The company confirmed in a statement that it intends “to wind down its business operations and initiate a process to sell its assets.”

The remaining funds — from its $1.75 billion in funding — “will be returned to its investors as specified in the company’s operating agreement,” the company said in a statement.

The streaming service, which launched on April 6, provided customers with 5- to 10-minute “chapters” — “one quick bite at a time” — that were formatted to fit a smartphone screen. Subscriptions were sold at $4.99 per month with advertising and $7.99 per month without ads, Variety reported.

Quibi raised $1.75 billion in funding before launching, according to The Hill. Katzenberg was able to sign stars such as Reese Witherspoon, Jennifer Lopez, Chrissy Teigen, Liam Hemsworth, Chance the Rapper and Nicole Richie, the website reported.

According to The Wall Street Journal, Katzenberg called investors to tell them the company was shutting down. Quibi originally projected it would have more than 7 million subscribers after its first year, but it only had about 500,000 subscribers as of last month, CNBC reported.

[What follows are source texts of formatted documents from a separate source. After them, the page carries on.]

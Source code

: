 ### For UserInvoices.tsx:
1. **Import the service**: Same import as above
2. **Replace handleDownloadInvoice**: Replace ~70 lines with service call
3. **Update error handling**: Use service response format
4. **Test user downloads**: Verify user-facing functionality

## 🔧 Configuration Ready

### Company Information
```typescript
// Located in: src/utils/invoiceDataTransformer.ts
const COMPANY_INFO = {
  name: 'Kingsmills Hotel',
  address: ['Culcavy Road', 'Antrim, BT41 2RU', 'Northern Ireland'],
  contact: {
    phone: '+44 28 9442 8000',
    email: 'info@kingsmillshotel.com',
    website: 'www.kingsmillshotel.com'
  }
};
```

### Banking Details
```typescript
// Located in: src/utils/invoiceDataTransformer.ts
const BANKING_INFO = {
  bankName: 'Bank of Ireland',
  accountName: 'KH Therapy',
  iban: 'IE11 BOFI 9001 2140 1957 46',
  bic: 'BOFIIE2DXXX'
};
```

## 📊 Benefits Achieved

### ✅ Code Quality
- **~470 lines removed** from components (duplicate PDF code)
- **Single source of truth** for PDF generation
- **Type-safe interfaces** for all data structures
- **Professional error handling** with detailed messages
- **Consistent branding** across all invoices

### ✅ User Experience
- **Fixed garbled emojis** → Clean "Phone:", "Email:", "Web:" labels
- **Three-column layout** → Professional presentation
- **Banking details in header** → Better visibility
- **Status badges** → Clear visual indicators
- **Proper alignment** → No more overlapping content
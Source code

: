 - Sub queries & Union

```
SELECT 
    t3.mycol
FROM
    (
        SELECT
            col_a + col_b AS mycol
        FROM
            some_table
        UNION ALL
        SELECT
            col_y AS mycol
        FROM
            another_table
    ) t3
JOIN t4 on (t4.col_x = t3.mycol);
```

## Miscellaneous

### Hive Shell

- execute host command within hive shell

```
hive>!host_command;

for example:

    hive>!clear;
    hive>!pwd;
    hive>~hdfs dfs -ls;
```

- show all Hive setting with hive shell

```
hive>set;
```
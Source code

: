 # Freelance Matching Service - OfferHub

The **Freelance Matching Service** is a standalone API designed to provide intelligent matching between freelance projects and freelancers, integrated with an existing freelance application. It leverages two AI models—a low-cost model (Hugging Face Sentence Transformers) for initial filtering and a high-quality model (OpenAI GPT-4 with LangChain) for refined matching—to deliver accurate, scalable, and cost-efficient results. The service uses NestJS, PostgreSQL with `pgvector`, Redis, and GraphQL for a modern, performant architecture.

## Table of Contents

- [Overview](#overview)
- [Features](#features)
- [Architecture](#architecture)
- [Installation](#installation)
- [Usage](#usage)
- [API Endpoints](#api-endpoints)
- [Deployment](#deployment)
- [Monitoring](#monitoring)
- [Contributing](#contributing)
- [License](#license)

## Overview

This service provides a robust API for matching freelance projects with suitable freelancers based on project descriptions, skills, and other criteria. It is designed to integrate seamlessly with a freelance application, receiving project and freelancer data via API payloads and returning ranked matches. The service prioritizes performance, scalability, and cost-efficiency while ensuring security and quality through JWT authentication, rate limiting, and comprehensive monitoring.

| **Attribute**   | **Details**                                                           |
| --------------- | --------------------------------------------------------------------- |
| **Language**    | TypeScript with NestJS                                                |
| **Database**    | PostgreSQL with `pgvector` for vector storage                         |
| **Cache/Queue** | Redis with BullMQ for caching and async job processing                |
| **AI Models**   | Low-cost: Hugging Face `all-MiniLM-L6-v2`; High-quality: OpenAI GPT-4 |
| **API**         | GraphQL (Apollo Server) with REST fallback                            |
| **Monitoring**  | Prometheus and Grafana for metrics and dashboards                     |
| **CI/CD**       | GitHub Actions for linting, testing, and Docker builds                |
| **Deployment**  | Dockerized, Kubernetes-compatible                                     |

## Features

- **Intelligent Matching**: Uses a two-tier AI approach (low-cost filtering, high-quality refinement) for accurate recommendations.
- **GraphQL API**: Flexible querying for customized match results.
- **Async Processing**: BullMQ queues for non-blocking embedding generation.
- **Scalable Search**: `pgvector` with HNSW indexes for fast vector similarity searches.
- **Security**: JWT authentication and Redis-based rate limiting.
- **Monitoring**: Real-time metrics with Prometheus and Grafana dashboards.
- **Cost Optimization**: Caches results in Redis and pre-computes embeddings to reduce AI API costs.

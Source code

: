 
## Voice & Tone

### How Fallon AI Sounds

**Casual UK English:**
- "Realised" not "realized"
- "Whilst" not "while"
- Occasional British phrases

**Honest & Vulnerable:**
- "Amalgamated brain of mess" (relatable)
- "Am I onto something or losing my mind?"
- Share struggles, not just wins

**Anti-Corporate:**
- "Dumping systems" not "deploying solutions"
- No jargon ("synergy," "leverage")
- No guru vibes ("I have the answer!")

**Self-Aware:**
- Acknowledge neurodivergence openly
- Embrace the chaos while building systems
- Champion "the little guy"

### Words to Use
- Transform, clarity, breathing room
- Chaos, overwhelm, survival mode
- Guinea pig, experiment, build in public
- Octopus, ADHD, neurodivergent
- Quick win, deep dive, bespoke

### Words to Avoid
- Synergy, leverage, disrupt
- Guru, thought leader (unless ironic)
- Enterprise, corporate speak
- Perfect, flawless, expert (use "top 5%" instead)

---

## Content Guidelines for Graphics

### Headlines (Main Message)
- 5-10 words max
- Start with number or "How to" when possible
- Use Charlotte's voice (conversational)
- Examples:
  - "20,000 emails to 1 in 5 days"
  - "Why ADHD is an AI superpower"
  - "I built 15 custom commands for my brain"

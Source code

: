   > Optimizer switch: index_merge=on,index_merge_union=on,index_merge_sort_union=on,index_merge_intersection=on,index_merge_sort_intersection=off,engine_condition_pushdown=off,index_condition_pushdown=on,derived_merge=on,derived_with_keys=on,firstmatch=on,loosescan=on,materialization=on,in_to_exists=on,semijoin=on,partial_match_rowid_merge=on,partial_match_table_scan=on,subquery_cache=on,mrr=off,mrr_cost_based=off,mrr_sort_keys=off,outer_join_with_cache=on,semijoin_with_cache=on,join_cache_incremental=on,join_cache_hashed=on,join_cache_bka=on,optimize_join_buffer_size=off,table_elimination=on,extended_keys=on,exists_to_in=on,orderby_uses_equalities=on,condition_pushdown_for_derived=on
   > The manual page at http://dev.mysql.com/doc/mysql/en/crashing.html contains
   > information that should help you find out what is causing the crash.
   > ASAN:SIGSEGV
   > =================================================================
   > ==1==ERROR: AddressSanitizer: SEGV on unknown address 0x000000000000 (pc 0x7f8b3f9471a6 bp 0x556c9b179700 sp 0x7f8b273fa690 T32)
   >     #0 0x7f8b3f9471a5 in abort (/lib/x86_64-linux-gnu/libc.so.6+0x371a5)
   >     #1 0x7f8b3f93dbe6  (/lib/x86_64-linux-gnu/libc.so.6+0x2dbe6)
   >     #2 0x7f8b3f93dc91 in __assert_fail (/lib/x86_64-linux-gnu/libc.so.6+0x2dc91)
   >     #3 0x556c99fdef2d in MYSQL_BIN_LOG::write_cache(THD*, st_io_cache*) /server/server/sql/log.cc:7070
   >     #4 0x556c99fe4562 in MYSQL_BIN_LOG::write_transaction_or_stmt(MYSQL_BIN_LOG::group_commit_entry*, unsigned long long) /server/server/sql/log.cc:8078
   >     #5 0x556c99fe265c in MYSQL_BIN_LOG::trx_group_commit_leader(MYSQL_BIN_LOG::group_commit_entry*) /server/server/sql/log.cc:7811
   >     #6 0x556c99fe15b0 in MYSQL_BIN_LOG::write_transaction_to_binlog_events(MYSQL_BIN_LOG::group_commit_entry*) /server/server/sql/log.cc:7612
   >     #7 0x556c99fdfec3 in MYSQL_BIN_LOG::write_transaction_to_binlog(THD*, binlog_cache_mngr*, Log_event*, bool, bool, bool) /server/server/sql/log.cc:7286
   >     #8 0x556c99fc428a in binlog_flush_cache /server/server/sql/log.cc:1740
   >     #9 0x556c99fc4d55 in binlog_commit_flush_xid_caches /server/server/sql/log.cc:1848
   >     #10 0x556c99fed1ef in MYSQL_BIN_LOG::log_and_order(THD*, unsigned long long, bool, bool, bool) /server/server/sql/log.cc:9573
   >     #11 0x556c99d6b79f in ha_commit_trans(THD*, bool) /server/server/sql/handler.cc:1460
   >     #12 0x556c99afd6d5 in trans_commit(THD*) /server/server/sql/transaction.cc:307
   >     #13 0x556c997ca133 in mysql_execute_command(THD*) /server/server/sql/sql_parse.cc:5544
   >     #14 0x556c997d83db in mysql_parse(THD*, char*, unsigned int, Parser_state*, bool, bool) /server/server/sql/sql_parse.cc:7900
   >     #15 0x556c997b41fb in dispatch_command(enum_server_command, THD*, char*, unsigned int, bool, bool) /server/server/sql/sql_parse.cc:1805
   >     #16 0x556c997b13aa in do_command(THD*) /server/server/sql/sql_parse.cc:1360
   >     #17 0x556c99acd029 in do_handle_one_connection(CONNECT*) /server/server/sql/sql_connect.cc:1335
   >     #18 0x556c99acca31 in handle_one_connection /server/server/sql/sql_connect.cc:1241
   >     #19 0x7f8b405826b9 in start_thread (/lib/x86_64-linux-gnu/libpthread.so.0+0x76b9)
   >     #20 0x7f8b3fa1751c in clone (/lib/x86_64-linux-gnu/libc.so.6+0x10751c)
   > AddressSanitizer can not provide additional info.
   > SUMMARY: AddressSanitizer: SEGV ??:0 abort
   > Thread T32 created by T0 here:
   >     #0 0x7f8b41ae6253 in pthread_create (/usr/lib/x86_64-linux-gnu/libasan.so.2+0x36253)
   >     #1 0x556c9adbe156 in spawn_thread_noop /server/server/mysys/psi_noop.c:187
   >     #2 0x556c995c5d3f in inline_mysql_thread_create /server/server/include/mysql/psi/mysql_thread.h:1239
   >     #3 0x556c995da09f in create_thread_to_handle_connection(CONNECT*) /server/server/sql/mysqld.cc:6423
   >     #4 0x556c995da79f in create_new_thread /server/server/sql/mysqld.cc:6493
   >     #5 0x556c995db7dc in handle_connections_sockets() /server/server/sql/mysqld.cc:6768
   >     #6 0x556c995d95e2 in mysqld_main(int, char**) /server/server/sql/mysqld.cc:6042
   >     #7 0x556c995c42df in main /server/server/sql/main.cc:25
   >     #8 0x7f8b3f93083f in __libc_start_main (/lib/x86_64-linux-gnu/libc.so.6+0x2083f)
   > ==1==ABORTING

“Quibi was founded to create the next generation of storytelling,” Katzenberg said in a statement. “We have assembled a world-class creative and engineering team that has created an original platform fueled by groundbreaking technology and IP, enabling consumers to view premium content in a whole new way. The world has changed dramatically since Quibi launched and our standalone business model is no longer viable. I am deeply grateful to our employees, investors, talent, studio partners and advertisers for their partnership in bringing Quibi to millions of mobile devices.”

According to The New York Times in May, Quibi fell out of the top 50 most downloaded free iPhone apps, with only 1.3 million active users.

The app was created to appeal to a younger demographic of viewers eager to watch short videos while on the go, The Wall Street Journal reported. However, Quibi launched just after the coronavirus pandemic hit the United States and viewers decided to use streaming services like Netflix and Disney+, which gave subscribers the option to view content on television. Quibi eventually allowed subscribers to watch its shows on their televisions.

Quibi also faced legal issues. Interactive video company Eko sued Quibi, accusing the company of violating patents for mobile video technology and stealing trade secrets. CNBC reported. The lawsuit was backed financially by hedge fund Elliott Management in May, The Wall Street Journal reported.